Read the data that follows. Then repeat it exactly.

*Data under study*:
· · · · ·

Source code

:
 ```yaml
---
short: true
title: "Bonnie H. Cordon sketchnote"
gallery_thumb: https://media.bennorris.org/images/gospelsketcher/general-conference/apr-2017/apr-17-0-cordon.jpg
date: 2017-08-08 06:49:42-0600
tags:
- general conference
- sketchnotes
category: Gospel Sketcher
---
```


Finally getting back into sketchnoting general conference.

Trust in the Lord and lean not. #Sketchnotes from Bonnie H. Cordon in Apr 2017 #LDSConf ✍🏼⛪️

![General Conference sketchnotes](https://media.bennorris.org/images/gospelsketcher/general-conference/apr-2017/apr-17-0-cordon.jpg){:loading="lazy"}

· · · · ·

*Exercise output*:
Source code

:
 ```yaml
---
short: true
title: "Bonnie H. Cordon sketchnote"
gallery_thumb: https://media.bennorris.org/images/gospelsketcher/general-conference/apr-2017/apr-17-0-cordon.jpg
date: 2017-08-08 06:49:42-0600
tags:
- general conference
- sketchnotes
category: Gospel Sketcher
---
```


Finally getting back into sketchnoting general conference.

Trust in the Lord and lean not. #Sketchnotes from Bonnie H. Cordon in Apr 2017 #LDSConf ✍🏼⛪️

![General Conference sketchnotes](https://media.bennorris.org/images/gospelsketcher/general-conference/apr-2017/apr-17-0-cordon.jpg){:loading="lazy"}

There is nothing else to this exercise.